Persecutor-in-chief for East Turkestan is also in charge of Tibet suppression: Michael Sheridan has the scoop in the Times of London, which includes how the Party has decided to wipe out native cultures in the occupied nations with massive ethnic Chinese migration. Abrahm Lustgarten has more on that subject in the Washington Post.
More on the Tibetan crackdown: More Westerners are calling for the Communists to let the truth come out in Tibet, including the German Foreign Minister (Washington Post), several Canadian MPs (Epoch Times), and thousands of Britons (BBC). A monk in Gansu talks to the BBC. The Epoch Times has the latest from Lhasa. The Communists are also using the long arm of lawlessness to take down pro-Tibetan websites (Washington Times).

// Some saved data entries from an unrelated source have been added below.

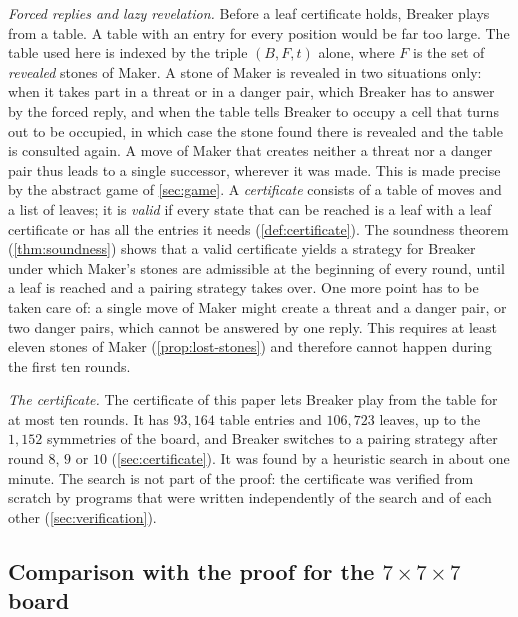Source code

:\emph{Forced replies and lazy revelation.} Before a leaf certificate holds, Breaker plays from a table.
A table with an entry for every position would be far too large. The table used here is indexed by the
triple $(B,F,t)$ alone, where $F$ is the set of \emph{revealed} stones of Maker. A stone of Maker is
revealed in two situations only: when it takes part in a threat or in a danger pair, which Breaker has
to answer by the forced reply, and when the table tells Breaker to occupy a cell that turns out to be
occupied, in which case the stone found there is revealed and the table is consulted again. A move of
Maker that creates neither a threat nor a danger pair thus leads to a single successor, wherever it was
made. This is made precise by the abstract game of \cref{sec:game}. A \emph{certificate} consists of a
table of moves and a list of leaves; it is \emph{valid} if every state that can be reached is a leaf
with a leaf certificate or has all the entries it needs (\cref{def:certificate}). The soundness theorem
(\cref{thm:soundness}) shows that a valid certificate yields a strategy for Breaker under which Maker's
stones are admissible at the beginning of every round, until a leaf is reached and a pairing strategy
takes over. One more point has to be taken care of: a single move of Maker might create a threat and a
danger pair, or two danger pairs, which cannot be answered by one reply. This requires at least eleven
stones of Maker (\cref{prop:lost-stones}) and therefore cannot happen during the first ten rounds.

\emph{The certificate.} The certificate of this paper lets Breaker play from the table for at most ten
rounds. It has $93{,}164$ table entries and $106{,}723$ leaves, up to the $1{,}152$ symmetries of the
board, and Breaker switches to a pairing strategy after round $8$, $9$ or $10$ (\cref{sec:certificate}).
It was found by a heuristic search in about one minute. The search is not part of the proof: the
certificate was verified from scratch by programs that were written independently of the search and of
each other (\cref{sec:verification}).

\subsection{Comparison with the proof for the \texorpdfstring{$7\times7\times7$}{7x7x7} board}
\label{ssec:intro-seven}

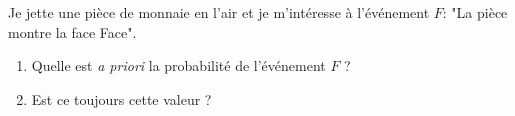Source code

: 
Je jette une pièce de monnaie en l'air et je m'intéresse à l'événement $F$: "La pièce montre la face Face".
\begin{enumerate}
\item Quelle est \textit{a priori} la probabilité de l'événement $F$ ?
\item Est ce toujours cette valeur ?
\end{enumerate}

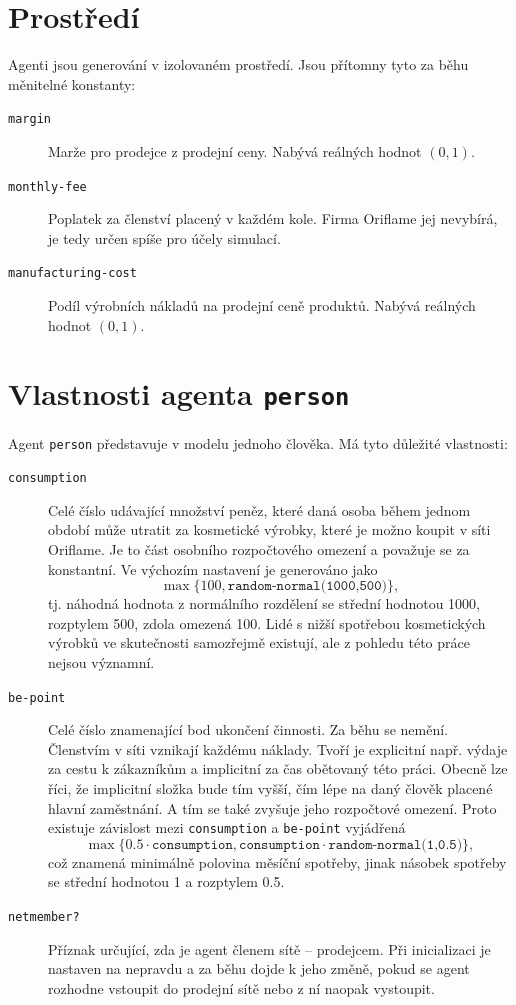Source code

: \documentclass[a4wide,12pt]{report}
\begin{document}
\section{Prostředí}
Agenti jsou generování v izolovaném prostředí. Jsou přítomny tyto za běhu měnitelné konstanty:
\begin{description}
\item[\texttt{margin}] Marže pro prodejce z prodejní ceny. Nabývá reálných hodnot $(0,1)$.
\item[\texttt{monthly-fee}] Poplatek za členství placený v každém kole. Firma Oriflame jej nevybírá, je tedy určen spíše pro účely simulací.
\item[\texttt{manufacturing-cost}] Podíl výrobních nákladů na prodejní ceně produktů. Nabývá reálných hodnot $(0,1)$.
\end{description}
\section{Vlastnosti agenta \texttt{person}}
\label{sec:vl_agenta}
Agent \texttt{person} představuje v modelu jednoho člověka. Má tyto důležité vlastnosti:
\begin{description}
\item[\texttt{consumption}] Celé číslo udávající množství peněz, které daná osoba během jednom období může utratit za kosmetické výrobky, které je možno koupit v síti Oriflame. Je to část osobního rozpočtového omezení a považuje se za konstantní. Ve výchozím nastavení je generováno jako
$$\max\{100,\texttt{random-normal(1000,500)}\},$$
tj. náhodná hodnota z normálního rozdělení se střední hodnotou 1000, rozptylem 500, zdola omezená 100. Lidé s nižší spotřebou kosmetických výrobků ve skutečnosti samozřejmě existují, ale z pohledu této práce nejsou významní.
\item[\texttt{be-point}] Celé číslo znamenající bod ukončení činnosti. Za běhu se nemění. Členstvím v síti vznikají každému náklady. Tvoří je explicitní např. výdaje za cestu k zákazníkům a implicitní za čas obětovaný této práci. Obecně lze říci, že implicitní složka bude tím vyš\-ší, čím lépe na daný člověk placené hlavní zaměstnání. A tím se také zvyšuje jeho rozpočtové omezení. Proto existuje závislost mezi \texttt{consumption} a \texttt{be-point} vyjádřená
$$\max\{0.5\cdot\texttt{consumption},\texttt{consumption}\cdot\texttt{random-normal(1,0.5)}\},$$
což znamená minimálně polovina měsíční spotřeby, jinak násobek spotřeby se střední hodnotou 1 a rozptylem 0.5.
\item[\texttt{netmember?}] Příznak určující, zda je agent členem sítě -- prodejcem. Při inicializaci je nastaven na nepravdu a za běhu dojde k jeho změně, pokud se agent rozhodne vstoupit do prodejní sítě nebo z ní naopak vystoupit.
\end{description}
\end{document}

Amidst the blood in Tibet; boycott talk hits the Olympics: The president of the European Union called upon EU member nations to consider staying away from the Communist Olympiad if the crackdown in Tibet continues (CNN). At least one on-line poll shows that Canadians agree (Bourque), and Lorne Gunter of the Edmonton Journal certainly does, but few others are rising to the challenge, for now (Chicago Tribune via Detroit Free-Press).
Meanwhile, the Olympic Torch route began with a protest (BBC and CNN); sponsors of the Communist Olympiad are facing more pointed questions (Washington Post); and the cadres are even considering forcing the Olympic to tape-delay to prevent damaging footage (MSNBC).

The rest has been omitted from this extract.